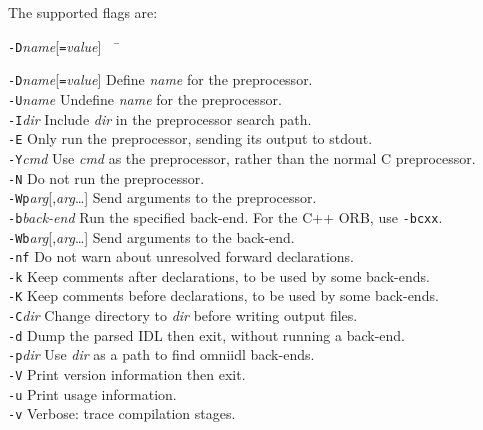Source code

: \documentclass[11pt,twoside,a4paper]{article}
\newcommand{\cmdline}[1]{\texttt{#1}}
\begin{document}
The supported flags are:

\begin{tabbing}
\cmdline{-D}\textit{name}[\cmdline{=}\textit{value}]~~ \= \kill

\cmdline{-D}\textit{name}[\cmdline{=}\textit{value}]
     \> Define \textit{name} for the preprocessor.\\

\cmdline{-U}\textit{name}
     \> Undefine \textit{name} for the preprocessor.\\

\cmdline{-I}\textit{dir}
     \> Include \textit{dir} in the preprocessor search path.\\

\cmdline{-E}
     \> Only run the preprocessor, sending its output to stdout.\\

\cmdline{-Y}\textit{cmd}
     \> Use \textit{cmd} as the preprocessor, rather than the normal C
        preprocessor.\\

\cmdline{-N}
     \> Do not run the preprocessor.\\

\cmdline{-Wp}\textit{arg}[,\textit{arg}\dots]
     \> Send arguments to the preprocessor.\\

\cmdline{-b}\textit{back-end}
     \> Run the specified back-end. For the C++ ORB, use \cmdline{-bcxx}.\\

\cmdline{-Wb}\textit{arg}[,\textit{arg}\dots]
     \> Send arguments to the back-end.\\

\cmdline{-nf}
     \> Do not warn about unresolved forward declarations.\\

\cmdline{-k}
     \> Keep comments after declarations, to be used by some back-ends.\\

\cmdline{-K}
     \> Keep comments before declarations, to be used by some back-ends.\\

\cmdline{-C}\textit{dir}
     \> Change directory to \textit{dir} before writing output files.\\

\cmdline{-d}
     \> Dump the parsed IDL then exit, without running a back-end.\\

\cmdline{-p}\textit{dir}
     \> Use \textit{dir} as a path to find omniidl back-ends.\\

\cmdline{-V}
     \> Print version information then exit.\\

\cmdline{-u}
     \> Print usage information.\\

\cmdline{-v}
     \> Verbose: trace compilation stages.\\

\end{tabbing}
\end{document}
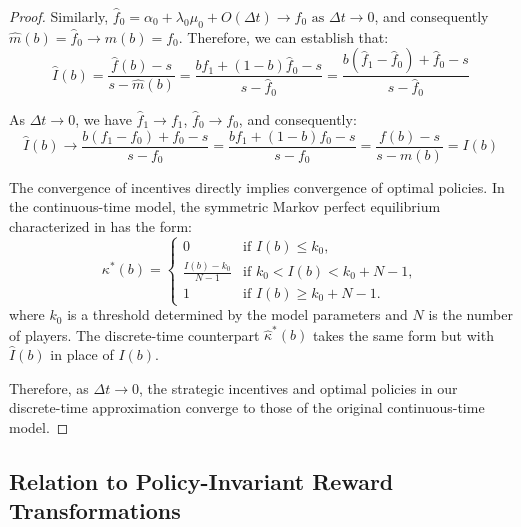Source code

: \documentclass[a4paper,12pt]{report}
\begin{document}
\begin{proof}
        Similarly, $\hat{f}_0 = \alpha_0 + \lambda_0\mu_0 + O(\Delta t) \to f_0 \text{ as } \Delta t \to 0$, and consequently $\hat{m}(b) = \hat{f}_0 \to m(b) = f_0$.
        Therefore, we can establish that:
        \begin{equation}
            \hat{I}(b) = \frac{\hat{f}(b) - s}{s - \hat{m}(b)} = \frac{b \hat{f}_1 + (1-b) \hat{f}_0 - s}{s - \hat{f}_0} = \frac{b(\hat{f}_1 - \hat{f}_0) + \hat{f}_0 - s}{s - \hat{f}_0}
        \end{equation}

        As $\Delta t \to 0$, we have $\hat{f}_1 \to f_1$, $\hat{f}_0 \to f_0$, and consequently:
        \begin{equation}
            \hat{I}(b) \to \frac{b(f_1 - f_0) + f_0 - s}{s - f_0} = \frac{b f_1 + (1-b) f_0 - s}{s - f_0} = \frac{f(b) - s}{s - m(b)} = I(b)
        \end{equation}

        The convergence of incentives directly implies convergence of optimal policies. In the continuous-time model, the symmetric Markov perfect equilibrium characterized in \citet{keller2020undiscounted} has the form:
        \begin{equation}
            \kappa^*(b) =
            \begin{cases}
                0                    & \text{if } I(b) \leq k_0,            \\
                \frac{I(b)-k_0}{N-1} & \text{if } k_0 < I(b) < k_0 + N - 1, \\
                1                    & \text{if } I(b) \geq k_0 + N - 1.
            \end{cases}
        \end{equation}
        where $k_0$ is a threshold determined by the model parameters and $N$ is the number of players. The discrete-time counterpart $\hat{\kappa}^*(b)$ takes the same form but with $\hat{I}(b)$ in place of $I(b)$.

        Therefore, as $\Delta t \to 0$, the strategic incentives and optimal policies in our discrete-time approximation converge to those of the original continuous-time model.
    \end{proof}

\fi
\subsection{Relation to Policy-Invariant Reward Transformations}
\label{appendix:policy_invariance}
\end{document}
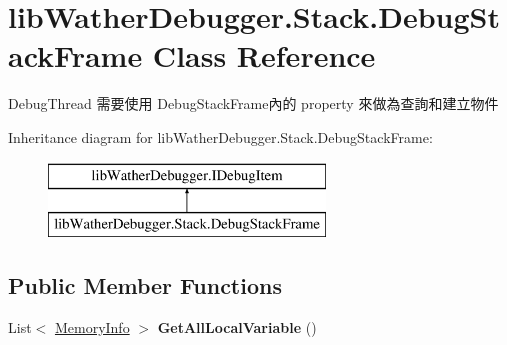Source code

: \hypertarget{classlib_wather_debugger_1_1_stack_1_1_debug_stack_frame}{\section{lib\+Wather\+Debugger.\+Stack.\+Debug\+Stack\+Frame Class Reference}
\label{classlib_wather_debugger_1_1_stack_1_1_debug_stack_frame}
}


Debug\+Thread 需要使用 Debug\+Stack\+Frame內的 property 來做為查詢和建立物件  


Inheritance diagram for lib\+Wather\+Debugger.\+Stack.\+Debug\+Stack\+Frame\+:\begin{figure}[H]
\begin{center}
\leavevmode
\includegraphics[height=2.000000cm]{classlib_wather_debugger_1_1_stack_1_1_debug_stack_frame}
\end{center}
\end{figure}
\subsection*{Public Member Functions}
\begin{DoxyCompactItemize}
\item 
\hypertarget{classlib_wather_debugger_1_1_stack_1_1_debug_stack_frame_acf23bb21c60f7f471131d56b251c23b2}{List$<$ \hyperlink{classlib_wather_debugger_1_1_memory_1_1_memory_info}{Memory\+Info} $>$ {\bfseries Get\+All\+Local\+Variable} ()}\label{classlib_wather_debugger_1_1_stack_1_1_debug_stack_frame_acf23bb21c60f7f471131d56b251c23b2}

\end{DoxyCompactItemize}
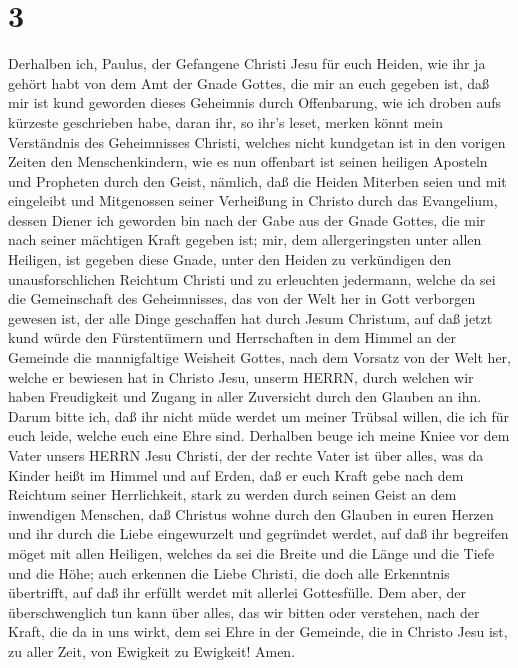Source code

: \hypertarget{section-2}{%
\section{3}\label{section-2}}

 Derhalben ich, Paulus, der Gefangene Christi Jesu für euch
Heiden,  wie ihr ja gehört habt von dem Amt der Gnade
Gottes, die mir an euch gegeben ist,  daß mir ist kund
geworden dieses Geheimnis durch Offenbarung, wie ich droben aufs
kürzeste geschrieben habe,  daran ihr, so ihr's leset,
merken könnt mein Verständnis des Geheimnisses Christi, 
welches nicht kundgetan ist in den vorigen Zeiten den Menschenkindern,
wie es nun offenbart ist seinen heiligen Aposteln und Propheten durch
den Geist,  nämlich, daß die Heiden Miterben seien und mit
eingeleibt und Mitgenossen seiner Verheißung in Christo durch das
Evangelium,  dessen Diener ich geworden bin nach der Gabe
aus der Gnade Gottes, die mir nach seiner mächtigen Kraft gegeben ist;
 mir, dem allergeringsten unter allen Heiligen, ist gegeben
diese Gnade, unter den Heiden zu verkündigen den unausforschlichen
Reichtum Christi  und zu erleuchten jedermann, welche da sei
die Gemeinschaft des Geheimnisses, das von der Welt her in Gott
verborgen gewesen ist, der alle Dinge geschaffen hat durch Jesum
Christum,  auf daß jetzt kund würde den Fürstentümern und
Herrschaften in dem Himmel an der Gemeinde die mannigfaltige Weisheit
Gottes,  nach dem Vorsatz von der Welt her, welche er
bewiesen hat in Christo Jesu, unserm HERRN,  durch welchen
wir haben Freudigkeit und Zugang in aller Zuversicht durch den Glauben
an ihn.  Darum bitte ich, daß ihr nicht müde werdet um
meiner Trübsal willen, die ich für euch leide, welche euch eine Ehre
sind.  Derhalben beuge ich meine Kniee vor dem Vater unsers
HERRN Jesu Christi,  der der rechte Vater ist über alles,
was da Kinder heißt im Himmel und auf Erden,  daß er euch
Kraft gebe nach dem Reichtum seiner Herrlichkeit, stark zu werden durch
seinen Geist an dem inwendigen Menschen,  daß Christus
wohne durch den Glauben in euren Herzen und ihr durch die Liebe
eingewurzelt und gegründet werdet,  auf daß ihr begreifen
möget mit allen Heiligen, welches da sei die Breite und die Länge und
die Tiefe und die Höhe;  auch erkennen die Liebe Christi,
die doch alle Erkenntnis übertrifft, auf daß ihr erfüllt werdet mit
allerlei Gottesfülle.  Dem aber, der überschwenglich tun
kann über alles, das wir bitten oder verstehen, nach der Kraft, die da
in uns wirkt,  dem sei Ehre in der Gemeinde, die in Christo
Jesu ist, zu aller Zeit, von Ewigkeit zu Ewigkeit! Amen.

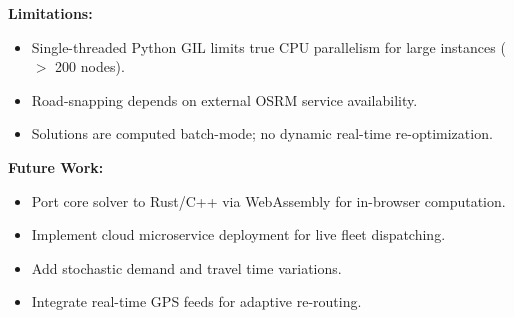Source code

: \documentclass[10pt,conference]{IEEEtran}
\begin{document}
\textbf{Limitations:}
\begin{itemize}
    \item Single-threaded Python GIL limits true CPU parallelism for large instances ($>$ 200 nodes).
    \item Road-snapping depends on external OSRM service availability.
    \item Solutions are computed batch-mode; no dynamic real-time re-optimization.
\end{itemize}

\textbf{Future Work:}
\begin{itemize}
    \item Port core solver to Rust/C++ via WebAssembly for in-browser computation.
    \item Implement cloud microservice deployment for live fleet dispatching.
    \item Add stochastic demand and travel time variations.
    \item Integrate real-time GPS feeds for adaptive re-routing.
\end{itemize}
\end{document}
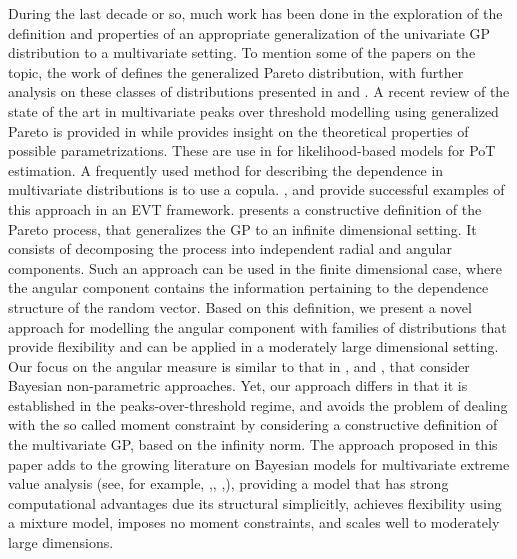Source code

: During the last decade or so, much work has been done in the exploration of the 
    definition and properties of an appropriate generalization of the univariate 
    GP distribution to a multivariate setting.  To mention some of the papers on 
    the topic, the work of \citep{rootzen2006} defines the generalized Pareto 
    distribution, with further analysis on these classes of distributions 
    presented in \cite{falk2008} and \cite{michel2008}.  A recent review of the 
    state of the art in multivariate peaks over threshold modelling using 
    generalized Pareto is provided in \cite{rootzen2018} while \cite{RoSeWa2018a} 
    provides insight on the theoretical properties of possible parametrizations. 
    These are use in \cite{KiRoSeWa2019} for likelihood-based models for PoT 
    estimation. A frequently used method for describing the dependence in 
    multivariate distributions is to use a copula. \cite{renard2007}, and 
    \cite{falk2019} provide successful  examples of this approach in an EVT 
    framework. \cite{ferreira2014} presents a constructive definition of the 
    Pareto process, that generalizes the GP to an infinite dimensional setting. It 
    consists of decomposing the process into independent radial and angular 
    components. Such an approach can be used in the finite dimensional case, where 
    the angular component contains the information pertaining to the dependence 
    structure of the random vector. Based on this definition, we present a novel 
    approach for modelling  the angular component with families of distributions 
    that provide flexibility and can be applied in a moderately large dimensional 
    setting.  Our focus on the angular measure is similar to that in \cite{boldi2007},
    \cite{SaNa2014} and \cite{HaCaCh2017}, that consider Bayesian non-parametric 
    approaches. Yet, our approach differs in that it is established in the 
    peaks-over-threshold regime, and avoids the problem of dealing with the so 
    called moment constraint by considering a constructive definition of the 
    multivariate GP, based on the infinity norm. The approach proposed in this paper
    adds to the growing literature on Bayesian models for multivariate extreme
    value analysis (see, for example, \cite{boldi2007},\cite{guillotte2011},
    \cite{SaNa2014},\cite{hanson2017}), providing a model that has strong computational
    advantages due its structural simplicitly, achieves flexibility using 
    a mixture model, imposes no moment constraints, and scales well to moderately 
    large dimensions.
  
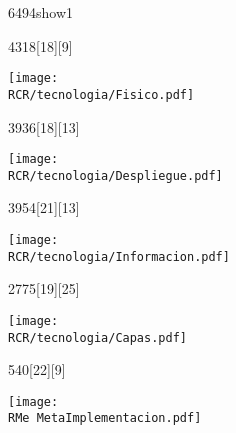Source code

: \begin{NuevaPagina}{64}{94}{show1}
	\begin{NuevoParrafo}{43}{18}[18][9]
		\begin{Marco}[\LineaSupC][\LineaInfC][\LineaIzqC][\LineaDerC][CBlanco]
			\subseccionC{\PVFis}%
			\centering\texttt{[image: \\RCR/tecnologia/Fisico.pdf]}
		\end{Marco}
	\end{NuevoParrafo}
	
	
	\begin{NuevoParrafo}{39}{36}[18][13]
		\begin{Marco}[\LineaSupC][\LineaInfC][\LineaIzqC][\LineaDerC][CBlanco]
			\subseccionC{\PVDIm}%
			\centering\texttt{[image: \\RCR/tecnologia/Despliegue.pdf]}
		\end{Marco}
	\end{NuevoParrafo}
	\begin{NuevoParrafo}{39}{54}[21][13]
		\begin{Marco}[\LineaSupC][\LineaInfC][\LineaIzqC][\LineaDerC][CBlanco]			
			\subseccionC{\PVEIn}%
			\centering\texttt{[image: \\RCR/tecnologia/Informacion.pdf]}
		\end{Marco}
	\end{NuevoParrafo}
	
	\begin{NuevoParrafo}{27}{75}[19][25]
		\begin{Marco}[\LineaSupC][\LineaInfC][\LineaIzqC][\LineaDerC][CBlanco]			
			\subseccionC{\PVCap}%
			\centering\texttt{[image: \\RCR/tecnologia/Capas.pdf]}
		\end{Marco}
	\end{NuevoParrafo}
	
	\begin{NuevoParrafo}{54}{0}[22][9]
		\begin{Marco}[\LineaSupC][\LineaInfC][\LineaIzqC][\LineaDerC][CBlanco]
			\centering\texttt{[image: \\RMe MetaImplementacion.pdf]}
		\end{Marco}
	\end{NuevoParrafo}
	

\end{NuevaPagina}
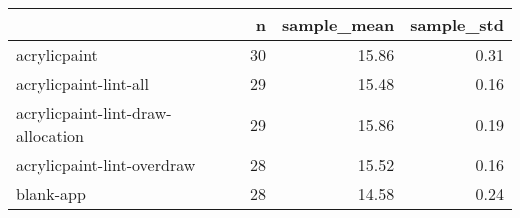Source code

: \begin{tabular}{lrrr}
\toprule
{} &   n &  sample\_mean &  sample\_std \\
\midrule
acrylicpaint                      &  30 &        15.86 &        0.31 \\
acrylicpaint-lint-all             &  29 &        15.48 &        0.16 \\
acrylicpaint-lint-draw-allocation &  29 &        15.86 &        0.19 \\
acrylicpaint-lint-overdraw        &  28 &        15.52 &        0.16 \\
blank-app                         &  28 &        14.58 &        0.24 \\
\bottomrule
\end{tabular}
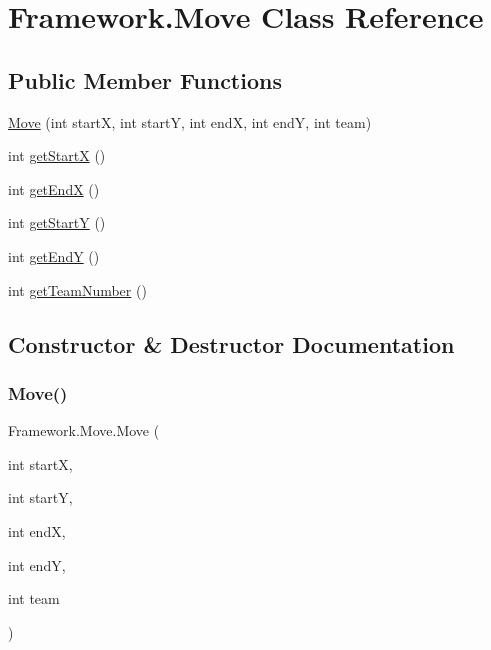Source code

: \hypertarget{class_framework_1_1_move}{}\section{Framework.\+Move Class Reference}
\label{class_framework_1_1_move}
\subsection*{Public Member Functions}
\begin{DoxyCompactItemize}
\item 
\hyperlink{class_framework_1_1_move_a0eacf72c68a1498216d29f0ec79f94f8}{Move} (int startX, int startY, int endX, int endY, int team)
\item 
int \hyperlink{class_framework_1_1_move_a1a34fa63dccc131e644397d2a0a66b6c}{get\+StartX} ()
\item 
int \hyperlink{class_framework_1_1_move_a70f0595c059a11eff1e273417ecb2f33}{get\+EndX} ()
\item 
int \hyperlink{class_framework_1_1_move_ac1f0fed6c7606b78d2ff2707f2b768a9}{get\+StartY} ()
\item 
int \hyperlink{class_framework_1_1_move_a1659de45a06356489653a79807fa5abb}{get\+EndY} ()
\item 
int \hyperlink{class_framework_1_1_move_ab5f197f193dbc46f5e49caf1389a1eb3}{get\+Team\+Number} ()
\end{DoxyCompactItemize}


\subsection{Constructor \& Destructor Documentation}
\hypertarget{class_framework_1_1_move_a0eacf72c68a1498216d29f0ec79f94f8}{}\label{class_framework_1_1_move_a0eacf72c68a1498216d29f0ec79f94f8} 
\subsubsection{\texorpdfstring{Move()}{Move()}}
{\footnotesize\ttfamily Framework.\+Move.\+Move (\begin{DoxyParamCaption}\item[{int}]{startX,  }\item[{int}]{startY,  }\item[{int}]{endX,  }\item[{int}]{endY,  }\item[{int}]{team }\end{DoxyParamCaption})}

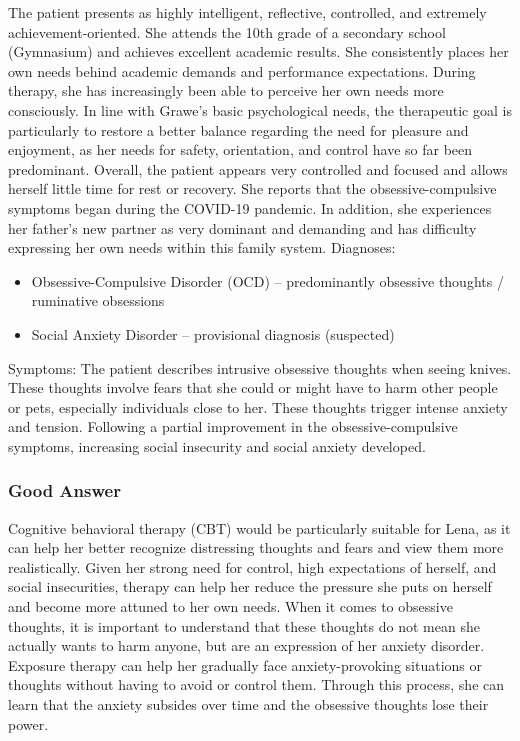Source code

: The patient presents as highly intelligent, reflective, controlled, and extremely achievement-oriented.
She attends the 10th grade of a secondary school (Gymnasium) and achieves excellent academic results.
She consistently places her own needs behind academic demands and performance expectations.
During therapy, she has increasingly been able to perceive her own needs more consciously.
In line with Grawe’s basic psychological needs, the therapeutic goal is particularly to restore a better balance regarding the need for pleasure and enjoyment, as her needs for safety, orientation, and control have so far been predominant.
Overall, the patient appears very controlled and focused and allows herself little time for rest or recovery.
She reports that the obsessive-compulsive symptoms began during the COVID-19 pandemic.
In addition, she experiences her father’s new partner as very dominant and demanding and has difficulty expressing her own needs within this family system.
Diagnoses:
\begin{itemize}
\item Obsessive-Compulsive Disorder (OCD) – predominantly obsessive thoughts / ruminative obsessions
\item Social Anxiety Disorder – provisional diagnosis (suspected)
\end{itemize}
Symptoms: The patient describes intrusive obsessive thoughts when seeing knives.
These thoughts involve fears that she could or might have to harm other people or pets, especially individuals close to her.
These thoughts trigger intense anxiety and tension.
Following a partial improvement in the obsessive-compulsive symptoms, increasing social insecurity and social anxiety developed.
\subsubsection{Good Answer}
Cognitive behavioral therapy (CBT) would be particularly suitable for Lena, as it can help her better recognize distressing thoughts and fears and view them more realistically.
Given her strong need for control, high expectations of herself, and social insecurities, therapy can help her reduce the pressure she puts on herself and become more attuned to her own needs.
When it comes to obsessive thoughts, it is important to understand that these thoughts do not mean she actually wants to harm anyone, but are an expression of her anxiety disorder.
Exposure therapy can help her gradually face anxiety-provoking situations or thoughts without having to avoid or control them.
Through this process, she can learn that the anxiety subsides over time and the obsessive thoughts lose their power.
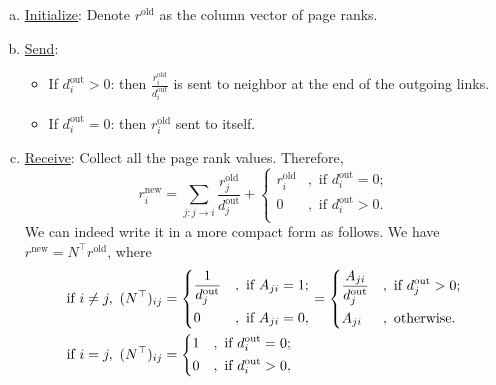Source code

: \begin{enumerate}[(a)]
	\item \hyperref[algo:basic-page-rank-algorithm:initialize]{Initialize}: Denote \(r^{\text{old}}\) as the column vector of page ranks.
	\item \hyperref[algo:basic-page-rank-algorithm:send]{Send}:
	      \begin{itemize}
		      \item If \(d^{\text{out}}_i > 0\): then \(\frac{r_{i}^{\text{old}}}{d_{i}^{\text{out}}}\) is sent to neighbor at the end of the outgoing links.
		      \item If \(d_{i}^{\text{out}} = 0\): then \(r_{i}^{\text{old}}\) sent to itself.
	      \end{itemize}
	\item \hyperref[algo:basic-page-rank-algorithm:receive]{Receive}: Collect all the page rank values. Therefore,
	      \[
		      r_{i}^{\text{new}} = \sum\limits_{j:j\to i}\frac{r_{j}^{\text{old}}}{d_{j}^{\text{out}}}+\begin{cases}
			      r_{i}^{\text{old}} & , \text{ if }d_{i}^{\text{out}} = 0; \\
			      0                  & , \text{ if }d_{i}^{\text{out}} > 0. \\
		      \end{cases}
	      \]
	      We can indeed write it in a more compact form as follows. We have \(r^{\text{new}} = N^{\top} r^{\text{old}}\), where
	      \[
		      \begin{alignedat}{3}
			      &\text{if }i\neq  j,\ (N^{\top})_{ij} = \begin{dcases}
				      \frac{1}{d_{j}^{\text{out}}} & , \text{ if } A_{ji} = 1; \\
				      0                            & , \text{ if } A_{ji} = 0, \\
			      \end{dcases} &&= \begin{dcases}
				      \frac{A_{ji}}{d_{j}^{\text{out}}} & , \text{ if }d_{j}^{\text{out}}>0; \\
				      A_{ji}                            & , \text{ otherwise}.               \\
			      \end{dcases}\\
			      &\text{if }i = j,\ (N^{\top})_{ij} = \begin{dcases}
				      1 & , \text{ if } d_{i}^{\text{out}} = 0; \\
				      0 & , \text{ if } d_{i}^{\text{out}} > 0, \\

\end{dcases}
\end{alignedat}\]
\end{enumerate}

_ _ _ _ _ _ _

Return every line above where "documentclass" appears.

: \documentclass[11pt,twoside,a4paper]{article}
: \documentclass[a4paper,12pt]{report}
: \documentclass[10pt,conference]{IEEEtran}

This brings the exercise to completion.